Data Scientist by day, Data Superhero by night.

My Tool 'Box'

Tools are exciting and are constantly evolving. I love working with tools to make my work more efficient, but understandng the business problem plus the right tool is the combo I'm excited about. Nonetheless, my tool 'box':

Programming Language: Python, SQL & R.

Data Analysis & Visualization: SQL, Power BI, Tableau,Matplotlib

Power Platform Development: Power Apps, Power Automate, & SharePoint.

Deploy: Azure.

Technolgy evolves and so do we.

See my resume here

Predicting Income with Python Classification Algorithms

This task focused on using classification algorithms to predict income levels in a selected demographic, utilizing Python's robustness and Azure MLD's cloud-based platform. The analysis was performed on the Adult Dataset from the UCI Machine Learning Repository.

The goal was to gain insights into income level determinants and broader socio-economic dynamics.

Three classification algorithms (Random Forest, KNN, Decision Tree) were applied, with Random Forest showing a good performance score of approximately 85.7% accuracy and a high ROC-AUC score, indicating effective class separation and robustness against overfitting.

The EDA and recommendations for this analysis, as well as a comprehensive report,are detailed in the github repository for this project.

This project has also been done using Azure Machine Learning Designer. The details are in the report.

View Project

A Clustering Study: Customer Segmentation and Behavior Analysis

The goal of this task was to apply clustering algorithms to the UCI Online Retail Store Dataset, focusing on customer segmentation and behavior analysis.

Two clustering algorithms, K-Means and Hierarchical Clustering, were applied. The optimal number of clusters was determined using the WCSS Elbow Method and Silhouette Scoring Method. The analysis included examining the distribution of the 'Quantity' feature across clusters through boxplots and visualizing clusters in 2D scatter plots. Clusters were characterized by various purchasing behaviors: mainstream transactions, higher value transactions, bulk purchases, and outlier transactions.

The EDA and recommendations for this analysis, as well as a comprehensive report,are detailed in the github repository for this project.

View Project

Analyzing Netflix’s Trends: Streaming sentiments and text mining

This project focuses on analyzing text data from the Netflix Movie and TV Show dataset to understand the sentiments and narratives in the streaming content industry.

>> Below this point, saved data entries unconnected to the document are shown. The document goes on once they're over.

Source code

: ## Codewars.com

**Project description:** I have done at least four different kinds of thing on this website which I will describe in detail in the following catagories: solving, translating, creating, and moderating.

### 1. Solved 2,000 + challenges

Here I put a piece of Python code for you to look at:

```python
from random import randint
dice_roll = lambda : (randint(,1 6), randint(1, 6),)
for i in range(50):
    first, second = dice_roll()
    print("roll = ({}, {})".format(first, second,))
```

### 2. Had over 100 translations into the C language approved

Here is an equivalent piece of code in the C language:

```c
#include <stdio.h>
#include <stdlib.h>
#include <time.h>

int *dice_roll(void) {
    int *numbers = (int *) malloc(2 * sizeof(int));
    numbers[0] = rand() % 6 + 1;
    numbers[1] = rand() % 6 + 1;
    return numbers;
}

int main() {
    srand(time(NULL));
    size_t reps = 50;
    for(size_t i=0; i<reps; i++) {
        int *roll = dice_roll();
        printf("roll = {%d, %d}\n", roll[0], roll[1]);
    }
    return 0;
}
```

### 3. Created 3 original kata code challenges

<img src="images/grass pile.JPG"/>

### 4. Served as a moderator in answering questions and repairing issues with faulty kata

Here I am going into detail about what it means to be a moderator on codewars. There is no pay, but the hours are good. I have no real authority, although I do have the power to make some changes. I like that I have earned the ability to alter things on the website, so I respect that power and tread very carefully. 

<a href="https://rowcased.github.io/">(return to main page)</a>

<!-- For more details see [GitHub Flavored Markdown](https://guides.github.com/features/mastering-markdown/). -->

Utilizing Python libraries and NLTK for sentiment intensity analysis, the project aims to quantify emotional content and uncover trends in various dimensions such as genre, providing a data-driven narrative of the industry's landscape.

The analysis involved sentiment analysis using VADER (Valence Aware Dictionary and sEntiment Reasoner), frequency analysis, topic modeling, word clouds, and N-gram analysis. Sentiment scores were computed and analyzed through histograms, revealing a distribution with a peak around the neutral zone. Genre sentiment analysis was conducted by splitting and expanding genres, and average sentiment scores for top actors were plotted.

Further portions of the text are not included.